Die göttliche Lehre hört hier jedoch nicht auf und enthüllt uns ein zweites Gericht - das universelle Gericht, das uns erwartet, wenn am Ende der irdischen Dinge Gott in seiner Allmacht Körper auferstehen lassen wird. Im ersten Gericht wurde die individuelle Seele gerichtet. Im Weltgericht wird der ganze Mensch in Seele und Leib gerichtet werden. Dieses zweite Urteil wird öffentlich sein, weil der Mensch in der Gesellschaft geboren wird und lebt und jedes seiner Handlungen soziale Auswirkungen hat. Das Leben eines jeden Menschen wird offenbart werden, denn "es ist nichts bedeckt, das nicht offenbart wird, noch verborgen, das wird nicht bekannt sein" (Lukas 12: 2). Kein Umstand wird ausgelassen: keine Handlung, kein Wort, kein Wunsch. Als Pater Francesco M. Gaetani ( Die höchsten Schicksale des Menschen, Università Gregoriana Roma, 1951), weist darauf hin, dass alle Skandale, alle Intrigen, all die dunklen Projekte, alle geheimen Sünden, die durch die Erinnerung annulliert werden, öffentlich gemacht werden. Alle Masken werden fallen, die Heuchler und die Pharisäer werden entlarvt. Diejenigen, die versucht hatten, die Schwere ihrer eigenen Sünden vor sich selbst zu verbergen, werden verwirrt sein, wenn sie die Eitelkeit aller Ausreden sehen, die sie vorgebracht haben; die Leidenschaften, die Umstände, die Hindernisse. Gegen sie wird das Beispiel der Auserwählten Zeugnis geben; Männer vielleicht, die schwächer und erschöpft waren, weniger ausgestattet mit den Gaben der Natur und der Gnade, die dennoch der Pflicht und Tugend treu bleiben konnten. Nur über die Sünden des guten Willens zieht Gott einen barmherzigen Schleier.

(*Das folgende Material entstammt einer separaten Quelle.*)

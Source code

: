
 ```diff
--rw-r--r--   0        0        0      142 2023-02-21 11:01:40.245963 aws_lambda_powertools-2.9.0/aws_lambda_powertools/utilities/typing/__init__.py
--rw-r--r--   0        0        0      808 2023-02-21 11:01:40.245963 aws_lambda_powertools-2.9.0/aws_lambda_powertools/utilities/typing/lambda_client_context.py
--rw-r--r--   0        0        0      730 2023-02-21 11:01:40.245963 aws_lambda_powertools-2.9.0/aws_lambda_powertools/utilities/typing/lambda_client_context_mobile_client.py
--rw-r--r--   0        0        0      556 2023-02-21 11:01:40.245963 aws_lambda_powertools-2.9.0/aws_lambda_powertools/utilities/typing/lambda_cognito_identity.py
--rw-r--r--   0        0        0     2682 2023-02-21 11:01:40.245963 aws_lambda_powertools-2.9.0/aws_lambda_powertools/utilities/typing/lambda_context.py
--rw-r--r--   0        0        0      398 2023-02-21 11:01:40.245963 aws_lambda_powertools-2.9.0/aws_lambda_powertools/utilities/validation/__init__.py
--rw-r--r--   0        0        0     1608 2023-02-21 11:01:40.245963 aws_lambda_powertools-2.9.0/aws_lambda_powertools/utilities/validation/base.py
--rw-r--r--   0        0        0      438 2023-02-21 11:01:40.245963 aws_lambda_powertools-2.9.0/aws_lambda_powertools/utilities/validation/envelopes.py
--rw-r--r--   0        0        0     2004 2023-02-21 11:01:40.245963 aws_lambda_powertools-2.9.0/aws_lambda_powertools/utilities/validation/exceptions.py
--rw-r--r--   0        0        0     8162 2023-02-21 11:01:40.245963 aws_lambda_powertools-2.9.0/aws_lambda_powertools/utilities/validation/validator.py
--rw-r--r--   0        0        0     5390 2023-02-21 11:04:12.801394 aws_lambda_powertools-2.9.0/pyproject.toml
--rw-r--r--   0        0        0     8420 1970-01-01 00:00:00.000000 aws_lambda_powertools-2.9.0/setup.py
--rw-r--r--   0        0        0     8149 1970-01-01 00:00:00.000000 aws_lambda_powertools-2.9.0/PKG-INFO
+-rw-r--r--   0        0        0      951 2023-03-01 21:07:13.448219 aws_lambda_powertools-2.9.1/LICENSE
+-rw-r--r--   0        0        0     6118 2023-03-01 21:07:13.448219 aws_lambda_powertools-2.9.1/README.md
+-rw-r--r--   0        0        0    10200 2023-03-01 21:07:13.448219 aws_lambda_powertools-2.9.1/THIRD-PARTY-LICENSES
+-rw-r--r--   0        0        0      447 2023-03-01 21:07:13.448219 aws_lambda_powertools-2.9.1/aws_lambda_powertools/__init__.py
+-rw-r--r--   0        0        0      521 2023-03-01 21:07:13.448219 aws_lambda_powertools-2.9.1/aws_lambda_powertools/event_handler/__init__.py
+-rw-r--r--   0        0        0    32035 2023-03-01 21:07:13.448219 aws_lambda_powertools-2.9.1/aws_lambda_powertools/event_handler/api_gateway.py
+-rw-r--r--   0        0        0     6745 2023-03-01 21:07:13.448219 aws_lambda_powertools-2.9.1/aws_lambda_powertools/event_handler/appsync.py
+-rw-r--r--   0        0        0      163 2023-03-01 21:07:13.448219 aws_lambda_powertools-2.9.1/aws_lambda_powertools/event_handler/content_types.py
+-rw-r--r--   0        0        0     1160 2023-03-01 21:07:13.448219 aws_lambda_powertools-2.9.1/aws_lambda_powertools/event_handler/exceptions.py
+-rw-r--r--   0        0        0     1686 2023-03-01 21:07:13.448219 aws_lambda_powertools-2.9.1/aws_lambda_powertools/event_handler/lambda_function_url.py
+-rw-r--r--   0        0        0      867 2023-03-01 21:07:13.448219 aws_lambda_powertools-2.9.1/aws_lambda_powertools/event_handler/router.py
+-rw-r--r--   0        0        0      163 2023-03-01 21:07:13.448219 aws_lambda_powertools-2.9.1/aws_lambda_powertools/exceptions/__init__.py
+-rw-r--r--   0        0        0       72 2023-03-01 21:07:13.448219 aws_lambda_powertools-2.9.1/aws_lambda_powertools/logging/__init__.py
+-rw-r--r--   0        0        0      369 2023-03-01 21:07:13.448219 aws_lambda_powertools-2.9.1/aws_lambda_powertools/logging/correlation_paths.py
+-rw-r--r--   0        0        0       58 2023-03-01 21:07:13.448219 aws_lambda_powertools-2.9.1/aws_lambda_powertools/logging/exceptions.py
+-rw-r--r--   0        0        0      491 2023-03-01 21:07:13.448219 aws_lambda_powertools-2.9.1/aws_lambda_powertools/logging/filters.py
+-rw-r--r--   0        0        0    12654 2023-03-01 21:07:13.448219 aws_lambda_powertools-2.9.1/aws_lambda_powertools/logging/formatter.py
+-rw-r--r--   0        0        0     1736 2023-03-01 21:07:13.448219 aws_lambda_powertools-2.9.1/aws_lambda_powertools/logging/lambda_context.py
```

Beim Jüngsten Gericht wird das Gute öffentlich von den Bösen getrennt werden und mit ihren verherrlichten Körpern mit Christus in den Himmel gehen, um das Königreich zu besitzen, das der Vater seit den Anfängen der Welt vorbereitet hat, während die Verdammten in die Verdammnis verfallen werden ewiges Feuer, das vom Teufel und den anderen rebellischen Engeln vorbereitet wurde [vgl. Matt. 25: 31-46]. Jeder von uns wird nach den empfangenen Talenten beurteilt, je nach der Rolle, die Gott uns in der Gesellschaft zugewiesen hat. Diejenigen, die am härtesten behandelt werden, sind die Hirten der Kirche, die ihre Herden betrogen haben. Nicht nur diejenigen, die den Wölfen den Schafstall geöffnet haben, sondern auch diejenigen, die, während diese Wölfe die Herden verschlingen, mit den Schultern zucken, die Köpfe wenden, die Augen zum Himmel erheben, schweigen und die Verantwortung dafür abgeben gehört ihnen, auf Gott. Aber das Leben ist eine Übernahme von Verantwortung, und das Zeugnis von Monsignore Viganò erinnert uns daran.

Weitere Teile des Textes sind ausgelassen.